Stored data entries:
───
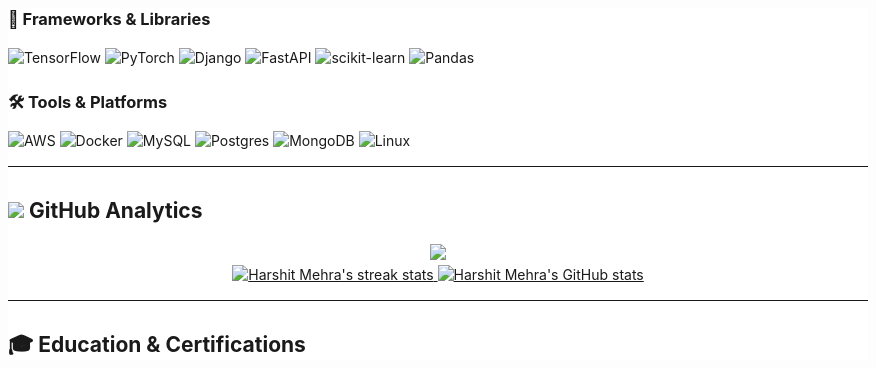   <h3>🧰 Frameworks & Libraries</h3>
  <p>
    <img src="https://img.shields.io/badge/TensorFlow-%23FF6F00.svg?style=for-the-badge&logo=TensorFlow&logoColor=white" alt="TensorFlow" />
    <img src="https://img.shields.io/badge/PyTorch-%23EE4C2C.svg?style=for-the-badge&logo=PyTorch&logoColor=white" alt="PyTorch" />
    <img src="https://img.shields.io/badge/django-%23092E20.svg?style=for-the-badge&logo=django&logoColor=white" alt="Django" />
    <img src="https://img.shields.io/badge/FastAPI-005571?style=for-the-badge&logo=fastapi" alt="FastAPI" />
    <img src="https://img.shields.io/badge/scikit--learn-%23F7931E.svg?style=for-the-badge&logo=scikit-learn&logoColor=white" alt="scikit-learn" />
    <img src="https://img.shields.io/badge/pandas-%23150458.svg?style=for-the-badge&logo=pandas&logoColor=white" alt="Pandas" />
  </p>
  
  <h3>🛠️ Tools & Platforms</h3>
  <p>
    <img src="https://img.shields.io/badge/AWS-%23FF9900.svg?style=for-the-badge&logo=amazon-aws&logoColor=white" alt="AWS" />
    <img src="https://img.shields.io/badge/Docker-%232496ED.svg?style=for-the-badge&logo=docker&logoColor=white" alt="Docker" />
    <img src="https://img.shields.io/badge/mysql-4479A1.svg?style=for-the-badge&logo=mysql&logoColor=white" alt="MySQL" />
    <img src="https://img.shields.io/badge/postgres-%23316192.svg?style=for-the-badge&logo=postgresql&logoColor=white" alt="Postgres" />
    <img src="https://img.shields.io/badge/mongodb-%234ea94b.svg?style=for-the-badge&logo=mongodb&logoColor=white" alt="MongoDB" />
    <img src="https://img.shields.io/badge/Linux-FCC624?style=for-the-badge&logo=linux&logoColor=black" alt="Linux" />
  </p>
</div>

---

## <img src="https://media.giphy.com/media/iY8CRBdQXODJSCERIr/giphy.gif" width="30"> GitHub Analytics

<div align="center">
  <img src="https://github-readme-activity-graph.vercel.app/graph?username=Harshitmehra-270709&bg_color=0d1117&color=5BCDEC&line=5BCDEC&point=FFFFFF&area=true&hide_border=true&custom_title=Contribution%20Graph" width="100%" />
</div>

<div align="center">
  <a href="https://github.com/Harshitmehra-270709">
    <img width="49%" src="https://github-readme-streak-stats.herokuapp.com/?user=Harshitmehra-270709&theme=tokyonight&hide_border=true&background=0D1117&stroke=0000" alt="Harshit Mehra's streak stats"/>
  </a>
  <a href="https://github.com/Harshitmehra-270709">
    <img width="49%" src="https://github-readme-stats.vercel.app/api?username=Harshitmehra-270709&theme=tokyonight&hide_border=true&background=0D1117&show_icons=true" alt="Harshit Mehra's GitHub stats"/>
  </a>
</div>

---

## 🎓 Education & Certifications
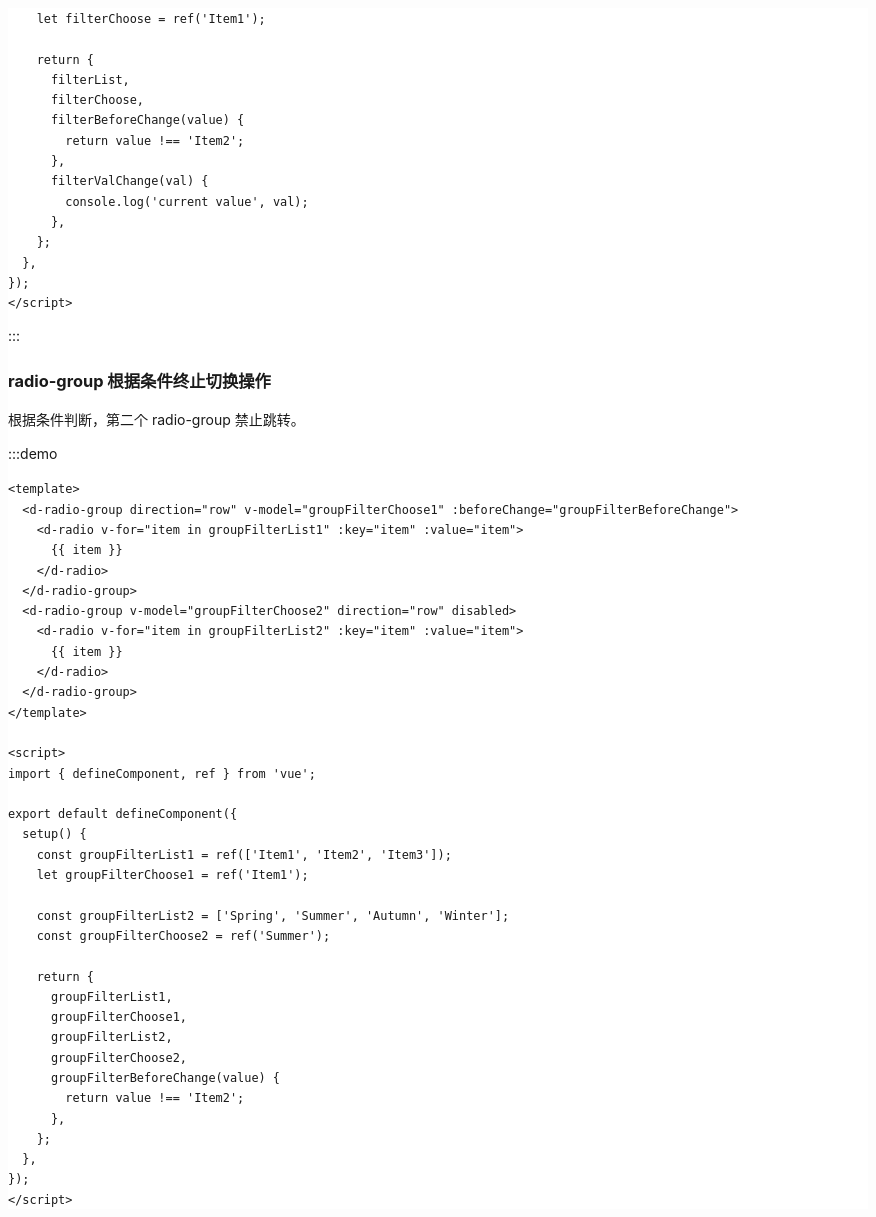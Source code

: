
 ```vue
    let filterChoose = ref('Item1');

    return {
      filterList,
      filterChoose,
      filterBeforeChange(value) {
        return value !== 'Item2';
      },
      filterValChange(val) {
        console.log('current value', val);
      },
    };
  },
});
</script>
```

:::

### radio-group 根据条件终止切换操作

根据条件判断，第二个 radio-group 禁止跳转。

:::demo

```vue
<template>
  <d-radio-group direction="row" v-model="groupFilterChoose1" :beforeChange="groupFilterBeforeChange">
    <d-radio v-for="item in groupFilterList1" :key="item" :value="item">
      {{ item }}
    </d-radio>
  </d-radio-group>
  <d-radio-group v-model="groupFilterChoose2" direction="row" disabled>
    <d-radio v-for="item in groupFilterList2" :key="item" :value="item">
      {{ item }}
    </d-radio>
  </d-radio-group>
</template>

<script>
import { defineComponent, ref } from 'vue';

export default defineComponent({
  setup() {
    const groupFilterList1 = ref(['Item1', 'Item2', 'Item3']);
    let groupFilterChoose1 = ref('Item1');

    const groupFilterList2 = ['Spring', 'Summer', 'Autumn', 'Winter'];
    const groupFilterChoose2 = ref('Summer');

    return {
      groupFilterList1,
      groupFilterChoose1,
      groupFilterList2,
      groupFilterChoose2,
      groupFilterBeforeChange(value) {
        return value !== 'Item2';
      },
    };
  },
});
</script>
```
───
# Description of the task
Would you retype all the lines shown above, exactly as written and without any picture?

# Solution for this exercise
   <h3>🧰 Frameworks & Libraries</h3>
  <p>
    <img src="https://img.shields.io/badge/TensorFlow-%23FF6F00.svg?style=for-the-badge&logo=TensorFlow&logoColor=white" alt="TensorFlow" />
    <img src="https://img.shields.io/badge/PyTorch-%23EE4C2C.svg?style=for-the-badge&logo=PyTorch&logoColor=white" alt="PyTorch" />
    <img src="https://img.shields.io/badge/django-%23092E20.svg?style=for-the-badge&logo=django&logoColor=white" alt="Django" />
    <img src="https://img.shields.io/badge/FastAPI-005571?style=for-the-badge&logo=fastapi" alt="FastAPI" />
    <img src="https://img.shields.io/badge/scikit--learn-%23F7931E.svg?style=for-the-badge&logo=scikit-learn&logoColor=white" alt="scikit-learn" />
    <img src="https://img.shields.io/badge/pandas-%23150458.svg?style=for-the-badge&logo=pandas&logoColor=white" alt="Pandas" />
  </p>
  
  <h3>🛠️ Tools & Platforms</h3>
  <p>
    <img src="https://img.shields.io/badge/AWS-%23FF9900.svg?style=for-the-badge&logo=amazon-aws&logoColor=white" alt="AWS" />
    <img src="https://img.shields.io/badge/Docker-%232496ED.svg?style=for-the-badge&logo=docker&logoColor=white" alt="Docker" />
    <img src="https://img.shields.io/badge/mysql-4479A1.svg?style=for-the-badge&logo=mysql&logoColor=white" alt="MySQL" />
    <img src="https://img.shields.io/badge/postgres-%23316192.svg?style=for-the-badge&logo=postgresql&logoColor=white" alt="Postgres" />
    <img src="https://img.shields.io/badge/mongodb-%234ea94b.svg?style=for-the-badge&logo=mongodb&logoColor=white" alt="MongoDB" />
    <img src="https://img.shields.io/badge/Linux-FCC624?style=for-the-badge&logo=linux&logoColor=black" alt="Linux" />
  </p>
</div>

---

## <img src="https://media.giphy.com/media/iY8CRBdQXODJSCERIr/giphy.gif" width="30"> GitHub Analytics

<div align="center">
  <img src="https://github-readme-activity-graph.vercel.app/graph?username=Harshitmehra-270709&bg_color=0d1117&color=5BCDEC&line=5BCDEC&point=FFFFFF&area=true&hide_border=true&custom_title=Contribution%20Graph" width="100%" />
</div>

<div align="center">
  <a href="https://github.com/Harshitmehra-270709">
    <img width="49%" src="https://github-readme-streak-stats.herokuapp.com/?user=Harshitmehra-270709&theme=tokyonight&hide_border=true&background=0D1117&stroke=0000" alt="Harshit Mehra's streak stats"/>
  </a>
  <a href="https://github.com/Harshitmehra-270709">
    <img width="49%" src="https://github-readme-stats.vercel.app/api?username=Harshitmehra-270709&theme=tokyonight&hide_border=true&background=0D1117&show_icons=true" alt="Harshit Mehra's GitHub stats"/>
  </a>
</div>

---

## 🎓 Education & Certifications
Source code

:
 ```vue
    let filterChoose = ref('Item1');

    return {
      filterList,
      filterChoose,
      filterBeforeChange(value) {
        return value !== 'Item2';
      },
      filterValChange(val) {
        console.log('current value', val);
      },
    };
  },
});
</script>
```

:::

### radio-group 根据条件终止切换操作

根据条件判断，第二个 radio-group 禁止跳转。

:::demo

```vue
<template>
  <d-radio-group direction="row" v-model="groupFilterChoose1" :beforeChange="groupFilterBeforeChange">
    <d-radio v-for="item in groupFilterList1" :key="item" :value="item">
      {{ item }}
    </d-radio>
  </d-radio-group>
  <d-radio-group v-model="groupFilterChoose2" direction="row" disabled>
    <d-radio v-for="item in groupFilterList2" :key="item" :value="item">
      {{ item }}
    </d-radio>
  </d-radio-group>
</template>

<script>
import { defineComponent, ref } from 'vue';

export default defineComponent({
  setup() {
    const groupFilterList1 = ref(['Item1', 'Item2', 'Item3']);
    let groupFilterChoose1 = ref('Item1');

    const groupFilterList2 = ['Spring', 'Summer', 'Autumn', 'Winter'];
    const groupFilterChoose2 = ref('Summer');

    return {
      groupFilterList1,
      groupFilterChoose1,
      groupFilterList2,
      groupFilterChoose2,
      groupFilterBeforeChange(value) {
        return value !== 'Item2';
      },
    };
  },
});
</script>
```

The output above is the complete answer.